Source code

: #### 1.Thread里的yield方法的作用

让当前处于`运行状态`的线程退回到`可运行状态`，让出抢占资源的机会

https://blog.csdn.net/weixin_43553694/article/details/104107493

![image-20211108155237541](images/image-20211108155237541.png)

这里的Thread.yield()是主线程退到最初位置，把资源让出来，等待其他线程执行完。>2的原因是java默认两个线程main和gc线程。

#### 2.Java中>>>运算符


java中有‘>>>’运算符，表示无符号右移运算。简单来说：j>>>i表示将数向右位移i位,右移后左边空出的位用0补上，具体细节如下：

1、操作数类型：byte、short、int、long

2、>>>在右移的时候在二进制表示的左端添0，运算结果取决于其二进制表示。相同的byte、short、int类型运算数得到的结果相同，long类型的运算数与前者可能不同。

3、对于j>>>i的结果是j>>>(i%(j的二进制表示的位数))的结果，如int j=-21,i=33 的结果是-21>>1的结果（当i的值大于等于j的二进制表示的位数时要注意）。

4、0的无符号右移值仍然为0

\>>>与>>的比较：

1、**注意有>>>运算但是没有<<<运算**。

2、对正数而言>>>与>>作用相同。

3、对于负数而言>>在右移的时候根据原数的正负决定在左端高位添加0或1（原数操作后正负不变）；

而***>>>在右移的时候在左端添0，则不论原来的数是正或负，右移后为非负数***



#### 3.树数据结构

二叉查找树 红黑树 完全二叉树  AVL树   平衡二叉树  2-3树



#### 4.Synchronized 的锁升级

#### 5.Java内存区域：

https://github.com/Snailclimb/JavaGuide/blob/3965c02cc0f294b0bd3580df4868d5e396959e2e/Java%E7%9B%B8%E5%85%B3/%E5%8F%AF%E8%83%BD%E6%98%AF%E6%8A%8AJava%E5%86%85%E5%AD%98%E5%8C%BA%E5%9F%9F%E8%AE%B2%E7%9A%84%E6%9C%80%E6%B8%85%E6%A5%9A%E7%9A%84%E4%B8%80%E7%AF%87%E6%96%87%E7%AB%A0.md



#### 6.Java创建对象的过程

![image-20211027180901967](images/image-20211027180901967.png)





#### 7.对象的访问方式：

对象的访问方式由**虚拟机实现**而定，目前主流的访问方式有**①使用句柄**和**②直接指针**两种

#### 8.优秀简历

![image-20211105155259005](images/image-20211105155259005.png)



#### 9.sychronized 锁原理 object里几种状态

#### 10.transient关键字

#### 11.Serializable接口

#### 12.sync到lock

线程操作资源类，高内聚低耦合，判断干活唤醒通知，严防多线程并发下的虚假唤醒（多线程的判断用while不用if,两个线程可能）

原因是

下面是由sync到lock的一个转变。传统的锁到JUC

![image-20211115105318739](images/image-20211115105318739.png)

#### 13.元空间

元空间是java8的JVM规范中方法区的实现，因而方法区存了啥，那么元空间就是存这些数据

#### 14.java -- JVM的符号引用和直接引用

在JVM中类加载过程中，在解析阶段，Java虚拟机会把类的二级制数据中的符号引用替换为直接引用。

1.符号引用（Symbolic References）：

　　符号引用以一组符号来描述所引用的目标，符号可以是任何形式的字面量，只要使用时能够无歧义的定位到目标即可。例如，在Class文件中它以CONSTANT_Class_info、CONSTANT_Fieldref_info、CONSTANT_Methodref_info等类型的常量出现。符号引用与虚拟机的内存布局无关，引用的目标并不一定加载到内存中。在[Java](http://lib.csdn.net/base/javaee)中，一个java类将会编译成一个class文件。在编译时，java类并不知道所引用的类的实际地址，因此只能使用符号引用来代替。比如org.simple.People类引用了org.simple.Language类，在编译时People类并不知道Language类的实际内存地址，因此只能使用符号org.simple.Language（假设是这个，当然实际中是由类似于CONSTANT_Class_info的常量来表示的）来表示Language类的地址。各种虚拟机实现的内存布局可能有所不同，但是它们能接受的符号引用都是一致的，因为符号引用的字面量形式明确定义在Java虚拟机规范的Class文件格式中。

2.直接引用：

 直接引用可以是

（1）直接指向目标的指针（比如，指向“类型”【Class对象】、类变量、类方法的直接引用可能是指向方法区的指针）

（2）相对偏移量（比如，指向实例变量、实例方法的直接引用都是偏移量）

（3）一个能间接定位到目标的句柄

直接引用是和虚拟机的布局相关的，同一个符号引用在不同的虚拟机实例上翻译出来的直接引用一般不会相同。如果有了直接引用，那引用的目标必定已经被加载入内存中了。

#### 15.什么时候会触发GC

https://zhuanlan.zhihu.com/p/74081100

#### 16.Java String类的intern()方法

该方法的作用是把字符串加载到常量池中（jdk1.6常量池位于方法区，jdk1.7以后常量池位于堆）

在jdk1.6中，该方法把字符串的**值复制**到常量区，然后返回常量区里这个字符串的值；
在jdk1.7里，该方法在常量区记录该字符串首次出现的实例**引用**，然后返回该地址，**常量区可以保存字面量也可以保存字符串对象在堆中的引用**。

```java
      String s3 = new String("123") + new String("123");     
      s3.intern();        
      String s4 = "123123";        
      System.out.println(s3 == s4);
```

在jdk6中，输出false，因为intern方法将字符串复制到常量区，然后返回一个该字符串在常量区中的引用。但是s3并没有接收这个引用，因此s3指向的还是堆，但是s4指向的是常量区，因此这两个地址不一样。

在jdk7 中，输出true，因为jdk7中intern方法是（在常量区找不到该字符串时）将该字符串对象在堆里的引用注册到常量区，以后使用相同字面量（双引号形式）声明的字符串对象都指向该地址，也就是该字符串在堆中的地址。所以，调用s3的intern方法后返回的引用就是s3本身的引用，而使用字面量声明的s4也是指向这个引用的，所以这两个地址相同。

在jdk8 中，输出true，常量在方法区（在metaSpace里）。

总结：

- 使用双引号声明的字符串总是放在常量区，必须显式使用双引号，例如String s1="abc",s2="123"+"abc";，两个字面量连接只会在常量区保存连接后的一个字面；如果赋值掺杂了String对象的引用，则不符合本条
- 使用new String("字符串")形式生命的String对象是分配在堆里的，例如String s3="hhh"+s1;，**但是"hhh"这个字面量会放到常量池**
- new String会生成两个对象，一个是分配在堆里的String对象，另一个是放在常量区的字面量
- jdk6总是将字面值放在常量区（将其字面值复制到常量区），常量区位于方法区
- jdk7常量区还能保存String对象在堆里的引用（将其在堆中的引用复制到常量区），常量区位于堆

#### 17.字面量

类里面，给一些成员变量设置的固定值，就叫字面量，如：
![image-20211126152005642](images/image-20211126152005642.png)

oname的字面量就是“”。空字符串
****
*Action item:*
Of all the entries above, retype exactly the lines from the line with "4、0的无符号右移值仍然为0" to the line with "#### 8.优秀简历", both included, and no others.

*Written solution:*
4、0的无符号右移值仍然为0

\>>>与>>的比较：

1、**注意有>>>运算但是没有<<<运算**。

2、对正数而言>>>与>>作用相同。

3、对于负数而言>>在右移的时候根据原数的正负决定在左端高位添加0或1（原数操作后正负不变）；

而***>>>在右移的时候在左端添0，则不论原来的数是正或负，右移后为非负数***



#### 3.树数据结构

二叉查找树 红黑树 完全二叉树  AVL树   平衡二叉树  2-3树



#### 4.Synchronized 的锁升级

#### 5.Java内存区域：

https://github.com/Snailclimb/JavaGuide/blob/3965c02cc0f294b0bd3580df4868d5e396959e2e/Java%E7%9B%B8%E5%85%B3/%E5%8F%AF%E8%83%BD%E6%98%AF%E6%8A%8AJava%E5%86%85%E5%AD%98%E5%8C%BA%E5%9F%9F%E8%AE%B2%E7%9A%84%E6%9C%80%E6%B8%85%E6%A5%9A%E7%9A%84%E4%B8%80%E7%AF%87%E6%96%87%E7%AB%A0.md



#### 6.Java创建对象的过程

![image-20211027180901967](images/image-20211027180901967.png)





#### 7.对象的访问方式：

对象的访问方式由**虚拟机实现**而定，目前主流的访问方式有**①使用句柄**和**②直接指针**两种

#### 8.优秀简历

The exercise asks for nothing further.